Reuters/Carlos Barria

Washington/Wien – Wenn Ivanka Trump morgens in den Spiegel schaut, sieht sie eine Feministin. Eine Verfechterin der Frauenrechte. Eine Unterstützerin der Gleichberechtigung. Eine Stimme für die Arbeiterinnen. Wenn Ivanka Trump redet, klingt sie meistens auch wie eine. Doch wenn Ivanka Trump handelt – das ist eine andere Geschichte.

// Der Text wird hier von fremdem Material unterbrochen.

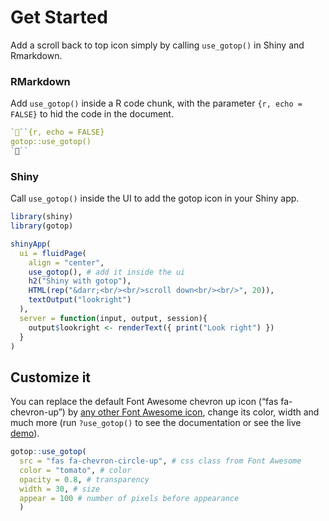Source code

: # Get Started

Add a scroll back to top icon simply by calling `use_gotop()` in Shiny and Rmarkdown.

### RMarkdown

Add `use_gotop()` inside a R code chunk, with the parameter `{r, echo = FALSE}` to hid the code in the document.

``` r
```{r, echo = FALSE}
gotop::use_gotop()
```
```

### Shiny

Call `use_gotop()` inside the UI to add the gotop icon in your Shiny app.

``` r
library(shiny)
library(gotop)

shinyApp(
  ui = fluidPage(
    align = "center",
    use_gotop(), # add it inside the ui
    h2("Shiny with gotop"), 
    HTML(rep("&darr;<br/><br/>scroll down<br/><br/>", 20)),
    textOutput("lookright")
  ),
  server = function(input, output, session){
    output$lookright <- renderText({ print("Look right") })
  }
)
```

## Customize it

You can replace the default Font Awesome chevron up icon (“fas fa-chevron-up”) by [any other Font Awesome icon](https://fontawesome.com/icons?d=gallery), change its color, width and much more (run `?use_gotop()` to see the documentation or see the live [demo](https://gotop.felixluginbuhl.com)).

``` r
gotop::use_gotop(
  src = "fas fa-chevron-circle-up", # css class from Font Awesome
  color = "tomato", # color
  opacity = 0.8, # transparency
  width = 30, # size
  appear = 100 # number of pixels before appearance
  )
```
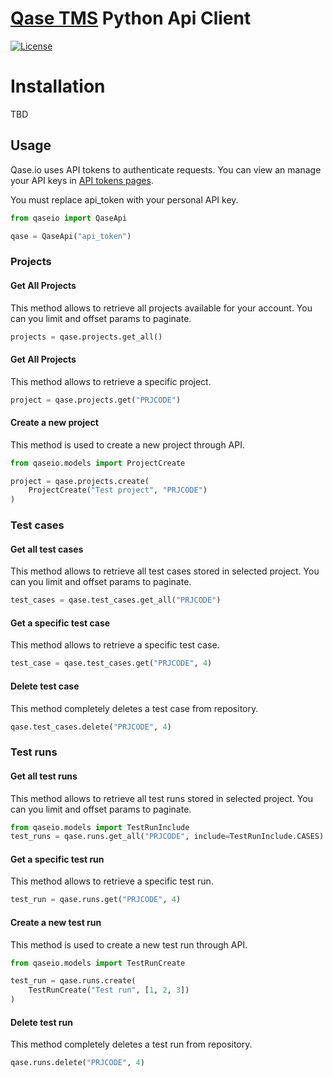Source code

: # [Qase TMS](https://qase.io) Python Api Client

[![License](https://lxgaming.github.io/badges/License-Apache%202.0-blue.svg)](https://www.apache.org/licenses/LICENSE-2.0)

# Installation

TBD

## Usage ##
Qase.io uses API tokens to authenticate requests. You can view an manage your API keys in [API tokens pages](https://app.qase.io/user/api/token).

You must replace api_token with your personal API key.

```python
from qaseio import QaseApi

qase = QaseApi("api_token")
```

### Projects ###

#### Get All Projects ####
This method allows to retrieve all projects available for your account. You can you limit and offset params to paginate.

```python
projects = qase.projects.get_all()
```

#### Get All Projects ####
This method allows to retrieve a specific project.

```python
project = qase.projects.get("PRJCODE")
```

#### Create a new project ####
This method is used to create a new project through API.

```python
from qaseio.models import ProjectCreate

project = qase.projects.create(
    ProjectCreate("Test project", "PRJCODE")
)
```

### Test cases ###

#### Get all test cases ####
This method allows to retrieve all test cases stored in selected project. You can you limit and offset params to paginate.

```python
test_cases = qase.test_cases.get_all("PRJCODE")
```

#### Get a specific test case ####
This method allows to retrieve a specific test case.

```python
test_case = qase.test_cases.get("PRJCODE", 4)
```

#### Delete test case ####
This method completely deletes a test case from repository.

```python
qase.test_cases.delete("PRJCODE", 4)
```

### Test runs ###

#### Get all test runs ####
This method allows to retrieve all test runs stored in selected project. You can you limit and offset params to paginate.

```python
from qaseio.models import TestRunInclude
test_runs = qase.runs.get_all("PRJCODE", include=TestRunInclude.CASES)
```

#### Get a specific test run ####
This method allows to retrieve a specific test run.

```python
test_run = qase.runs.get("PRJCODE", 4)
```

#### Create a new test run ####
This method is used to create a new test run through API.

```python
from qaseio.models import TestRunCreate

test_run = qase.runs.create(
    TestRunCreate("Test run", [1, 2, 3])
)
```

#### Delete test run ####
This method completely deletes a test run from repository.

```python
qase.runs.delete("PRJCODE", 4)
```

Das jüngste Beispiel dafür ist ihre Reaktion auf die Entscheidung ihres Vaters, des US-Präsidenten Donald Trump, der vergangene Woche anordnete, einen von Ex-Präsident Barack Obama initiierten Gesetzesentwurf zur Förderung der Lohngleichheit zurückzunehmen. Das Gesetz hätte im Frühling 2018 in Kraft treten sollen und sah vor, dass Unternehmen und Organisationen in Zukunft detailliert über die Bezahlung ihrer Mitarbeiter Buch führen müssten. Besonders in Bezug auf die Entlohnung nach Geschlecht und Herkunft sollte so mehr Transparenz – und in weiterer Folge auch mehr Gerechtigkeit – geschaffen werden. Obama wollte so das geschlechterabhängige Lohngefälle bekämpfen, das in den USA weiterhin hoch ist: Einer Studie des Institute for Women's Policy Research zufolge bekommen weiße Frauen in den Vereinigten Staaten im Durchschnitt 82 Cent für jeden Dollar, den Männer verdienen. Bei Afroamerikanerinnen sind es 68 Cent, bei Hispanoamerikanerinnen 62 Cent.

Unterstützung statt Kritik

Die von der "First Daughter", wie Ivanka Trump in Anlehnung an die Bezeichnung "First Lady" für die Ehefrau des Präsidenten genannt wird, erwartete Reaktion fiel allerdings aus. Trump, die sich gerne mit der Aussage schmückt, "ihre Frau zu stehen" und sich ihrem Vater widersetzen, wenn seine Entscheidungen nicht ihrer Überzeugung entsprechen, ließ sich lange Zeit, bevor sie die Rücknahme des Gesetzes kommentierte. Und als sie es dann tat, war es Unterstützung. Das Gesetz, so die Trump-Imperium-Erbin, hätte die beabsichtigten Ergebnisse sowieso nicht liefern können. Eine Aussage, die sie allerdings unbegründet ließ.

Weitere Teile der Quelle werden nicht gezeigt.